Copy every line of the records below where the word "videos" occurs.

# # #

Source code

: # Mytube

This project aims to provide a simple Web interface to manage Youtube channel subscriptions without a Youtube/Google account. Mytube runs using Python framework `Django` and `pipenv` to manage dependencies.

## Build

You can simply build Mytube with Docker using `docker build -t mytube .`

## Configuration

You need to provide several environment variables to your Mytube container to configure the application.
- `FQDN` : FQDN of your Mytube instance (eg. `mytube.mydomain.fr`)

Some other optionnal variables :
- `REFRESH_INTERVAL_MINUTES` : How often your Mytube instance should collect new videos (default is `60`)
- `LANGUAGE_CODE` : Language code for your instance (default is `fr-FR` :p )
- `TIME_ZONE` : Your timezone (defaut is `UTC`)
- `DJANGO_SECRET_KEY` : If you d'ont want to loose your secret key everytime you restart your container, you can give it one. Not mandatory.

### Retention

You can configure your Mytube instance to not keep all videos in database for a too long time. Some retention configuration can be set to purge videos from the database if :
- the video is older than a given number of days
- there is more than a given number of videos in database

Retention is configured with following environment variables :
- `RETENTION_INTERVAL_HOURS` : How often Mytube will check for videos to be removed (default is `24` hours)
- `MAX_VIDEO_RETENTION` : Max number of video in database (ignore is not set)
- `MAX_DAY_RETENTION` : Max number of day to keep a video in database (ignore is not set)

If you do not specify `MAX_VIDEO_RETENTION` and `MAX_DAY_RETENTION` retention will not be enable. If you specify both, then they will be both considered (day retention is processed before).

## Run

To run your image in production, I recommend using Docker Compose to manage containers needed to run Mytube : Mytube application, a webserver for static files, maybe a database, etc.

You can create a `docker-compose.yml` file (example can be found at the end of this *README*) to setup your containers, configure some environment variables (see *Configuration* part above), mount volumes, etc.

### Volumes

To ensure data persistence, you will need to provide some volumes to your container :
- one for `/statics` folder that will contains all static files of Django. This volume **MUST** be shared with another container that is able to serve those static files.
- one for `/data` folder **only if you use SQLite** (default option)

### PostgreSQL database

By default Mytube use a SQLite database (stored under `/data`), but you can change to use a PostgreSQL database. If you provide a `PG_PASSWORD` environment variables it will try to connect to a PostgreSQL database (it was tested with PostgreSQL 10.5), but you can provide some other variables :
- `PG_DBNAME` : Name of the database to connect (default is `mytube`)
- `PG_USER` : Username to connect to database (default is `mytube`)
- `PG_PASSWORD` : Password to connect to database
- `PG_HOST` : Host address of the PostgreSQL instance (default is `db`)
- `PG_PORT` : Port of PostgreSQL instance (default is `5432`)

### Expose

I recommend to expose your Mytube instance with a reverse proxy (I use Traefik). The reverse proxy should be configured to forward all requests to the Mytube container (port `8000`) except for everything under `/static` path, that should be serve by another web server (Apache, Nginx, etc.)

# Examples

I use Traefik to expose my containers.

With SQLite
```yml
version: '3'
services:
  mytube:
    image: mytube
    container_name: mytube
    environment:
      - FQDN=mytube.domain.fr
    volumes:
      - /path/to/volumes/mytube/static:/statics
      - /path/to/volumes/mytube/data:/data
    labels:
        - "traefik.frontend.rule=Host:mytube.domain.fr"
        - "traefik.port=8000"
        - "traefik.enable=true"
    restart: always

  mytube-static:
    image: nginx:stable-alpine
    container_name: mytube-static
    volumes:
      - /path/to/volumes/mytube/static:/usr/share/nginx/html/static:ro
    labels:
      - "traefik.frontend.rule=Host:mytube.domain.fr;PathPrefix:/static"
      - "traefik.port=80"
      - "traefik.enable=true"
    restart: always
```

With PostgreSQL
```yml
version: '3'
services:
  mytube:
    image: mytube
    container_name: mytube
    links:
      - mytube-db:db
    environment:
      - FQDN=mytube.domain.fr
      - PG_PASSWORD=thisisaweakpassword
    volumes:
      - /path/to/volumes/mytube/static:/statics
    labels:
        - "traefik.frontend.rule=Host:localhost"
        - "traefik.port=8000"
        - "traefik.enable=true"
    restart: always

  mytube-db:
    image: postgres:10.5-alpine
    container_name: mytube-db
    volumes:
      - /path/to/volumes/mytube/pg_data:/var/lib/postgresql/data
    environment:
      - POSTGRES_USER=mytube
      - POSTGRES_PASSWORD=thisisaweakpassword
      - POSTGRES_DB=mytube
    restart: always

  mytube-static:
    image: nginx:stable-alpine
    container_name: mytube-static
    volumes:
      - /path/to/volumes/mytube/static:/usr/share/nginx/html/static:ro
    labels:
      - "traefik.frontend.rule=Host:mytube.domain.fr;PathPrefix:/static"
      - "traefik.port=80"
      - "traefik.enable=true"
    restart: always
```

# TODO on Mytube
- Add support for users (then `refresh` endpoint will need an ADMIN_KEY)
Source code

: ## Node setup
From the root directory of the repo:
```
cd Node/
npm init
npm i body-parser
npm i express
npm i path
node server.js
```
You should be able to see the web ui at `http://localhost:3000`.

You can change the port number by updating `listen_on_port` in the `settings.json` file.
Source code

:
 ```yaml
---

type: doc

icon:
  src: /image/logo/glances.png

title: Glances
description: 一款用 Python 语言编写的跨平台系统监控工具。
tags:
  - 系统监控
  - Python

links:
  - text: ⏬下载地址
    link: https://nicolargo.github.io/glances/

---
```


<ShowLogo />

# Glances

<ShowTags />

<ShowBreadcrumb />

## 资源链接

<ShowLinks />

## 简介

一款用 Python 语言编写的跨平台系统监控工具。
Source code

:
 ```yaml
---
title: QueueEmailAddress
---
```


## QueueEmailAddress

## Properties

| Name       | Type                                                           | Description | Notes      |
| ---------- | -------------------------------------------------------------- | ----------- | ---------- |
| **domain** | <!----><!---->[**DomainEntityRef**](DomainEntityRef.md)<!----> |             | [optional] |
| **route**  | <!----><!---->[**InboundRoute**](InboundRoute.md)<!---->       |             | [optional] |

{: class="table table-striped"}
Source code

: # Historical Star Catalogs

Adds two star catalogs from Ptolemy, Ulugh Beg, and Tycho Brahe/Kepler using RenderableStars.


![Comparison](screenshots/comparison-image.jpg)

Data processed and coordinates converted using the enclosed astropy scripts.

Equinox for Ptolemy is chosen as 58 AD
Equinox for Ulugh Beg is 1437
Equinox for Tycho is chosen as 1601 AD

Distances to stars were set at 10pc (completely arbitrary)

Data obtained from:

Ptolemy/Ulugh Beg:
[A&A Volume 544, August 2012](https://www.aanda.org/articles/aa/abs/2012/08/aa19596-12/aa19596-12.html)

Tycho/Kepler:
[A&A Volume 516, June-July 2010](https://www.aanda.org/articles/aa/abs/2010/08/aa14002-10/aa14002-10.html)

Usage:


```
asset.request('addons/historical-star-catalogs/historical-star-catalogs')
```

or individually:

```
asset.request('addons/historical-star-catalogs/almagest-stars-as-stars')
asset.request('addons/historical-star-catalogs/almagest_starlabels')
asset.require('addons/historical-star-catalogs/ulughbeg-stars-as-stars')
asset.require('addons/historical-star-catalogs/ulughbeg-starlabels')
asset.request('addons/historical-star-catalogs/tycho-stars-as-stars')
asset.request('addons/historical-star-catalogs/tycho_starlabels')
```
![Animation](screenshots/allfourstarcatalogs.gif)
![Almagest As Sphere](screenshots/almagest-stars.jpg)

# # #

* **SOLUTION TO THIS EXERCISE**:
- `REFRESH_INTERVAL_MINUTES` : How often your Mytube instance should collect new videos (default is `60`)
You can configure your Mytube instance to not keep all videos in database for a too long time. Some retention configuration can be set to purge videos from the database if :
- there is more than a given number of videos in database
- `RETENTION_INTERVAL_HOURS` : How often Mytube will check for videos to be removed (default is `24` hours)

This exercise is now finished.